[Start of section]

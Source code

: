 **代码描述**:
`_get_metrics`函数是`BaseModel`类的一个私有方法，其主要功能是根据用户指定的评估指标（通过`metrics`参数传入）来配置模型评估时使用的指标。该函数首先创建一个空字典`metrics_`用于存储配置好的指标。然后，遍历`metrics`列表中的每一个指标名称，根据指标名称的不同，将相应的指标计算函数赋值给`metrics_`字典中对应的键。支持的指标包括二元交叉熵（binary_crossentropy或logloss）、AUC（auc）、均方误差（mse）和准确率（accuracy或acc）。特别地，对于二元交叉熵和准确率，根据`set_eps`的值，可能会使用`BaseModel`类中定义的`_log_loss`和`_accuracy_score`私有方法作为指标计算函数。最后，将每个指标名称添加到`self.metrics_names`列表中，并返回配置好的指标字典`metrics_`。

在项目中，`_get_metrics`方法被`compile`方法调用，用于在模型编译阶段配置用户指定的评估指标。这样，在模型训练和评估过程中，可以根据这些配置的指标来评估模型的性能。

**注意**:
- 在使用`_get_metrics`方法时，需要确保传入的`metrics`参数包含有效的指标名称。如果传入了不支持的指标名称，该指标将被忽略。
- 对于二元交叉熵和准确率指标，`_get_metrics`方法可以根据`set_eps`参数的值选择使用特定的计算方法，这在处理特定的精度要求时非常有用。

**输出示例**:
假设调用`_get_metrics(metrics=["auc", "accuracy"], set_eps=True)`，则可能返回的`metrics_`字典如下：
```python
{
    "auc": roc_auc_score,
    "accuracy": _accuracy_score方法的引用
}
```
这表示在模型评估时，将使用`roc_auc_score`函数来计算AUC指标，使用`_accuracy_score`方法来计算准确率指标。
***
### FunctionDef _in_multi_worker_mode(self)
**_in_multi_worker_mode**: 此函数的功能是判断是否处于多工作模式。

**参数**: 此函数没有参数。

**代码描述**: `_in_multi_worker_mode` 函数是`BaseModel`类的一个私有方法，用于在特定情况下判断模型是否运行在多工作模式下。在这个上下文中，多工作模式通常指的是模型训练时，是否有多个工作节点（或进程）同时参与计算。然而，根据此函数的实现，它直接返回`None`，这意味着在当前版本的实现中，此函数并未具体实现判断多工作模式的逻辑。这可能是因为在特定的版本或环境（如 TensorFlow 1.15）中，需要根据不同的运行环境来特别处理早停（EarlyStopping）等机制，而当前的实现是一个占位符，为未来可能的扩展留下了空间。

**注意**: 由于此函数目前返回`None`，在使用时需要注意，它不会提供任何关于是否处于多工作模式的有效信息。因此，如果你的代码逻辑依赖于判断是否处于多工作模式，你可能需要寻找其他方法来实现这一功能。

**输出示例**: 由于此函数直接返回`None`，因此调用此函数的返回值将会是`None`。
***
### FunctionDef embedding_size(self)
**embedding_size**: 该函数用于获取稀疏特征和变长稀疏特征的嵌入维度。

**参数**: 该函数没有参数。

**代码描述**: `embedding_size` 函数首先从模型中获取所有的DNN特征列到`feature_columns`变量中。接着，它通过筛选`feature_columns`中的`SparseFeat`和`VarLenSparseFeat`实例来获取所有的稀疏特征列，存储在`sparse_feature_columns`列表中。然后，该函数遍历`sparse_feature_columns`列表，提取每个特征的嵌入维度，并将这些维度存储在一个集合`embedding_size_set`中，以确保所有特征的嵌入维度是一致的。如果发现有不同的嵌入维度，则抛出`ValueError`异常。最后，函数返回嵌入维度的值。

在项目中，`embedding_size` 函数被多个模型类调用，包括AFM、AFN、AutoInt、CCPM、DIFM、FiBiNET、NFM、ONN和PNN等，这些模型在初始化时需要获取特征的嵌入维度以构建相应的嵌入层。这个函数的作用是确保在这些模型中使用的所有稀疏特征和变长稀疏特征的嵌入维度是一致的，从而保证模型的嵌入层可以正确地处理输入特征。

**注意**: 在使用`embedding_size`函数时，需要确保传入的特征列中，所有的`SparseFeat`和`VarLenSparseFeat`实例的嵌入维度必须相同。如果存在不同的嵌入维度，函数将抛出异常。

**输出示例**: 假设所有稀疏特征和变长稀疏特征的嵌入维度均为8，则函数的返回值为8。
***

[End of section]

## What to do
Copy each line from the data that features the string "FunctionDef".

## Reply to the task
### FunctionDef _in_multi_worker_mode(self)
### FunctionDef embedding_size(self)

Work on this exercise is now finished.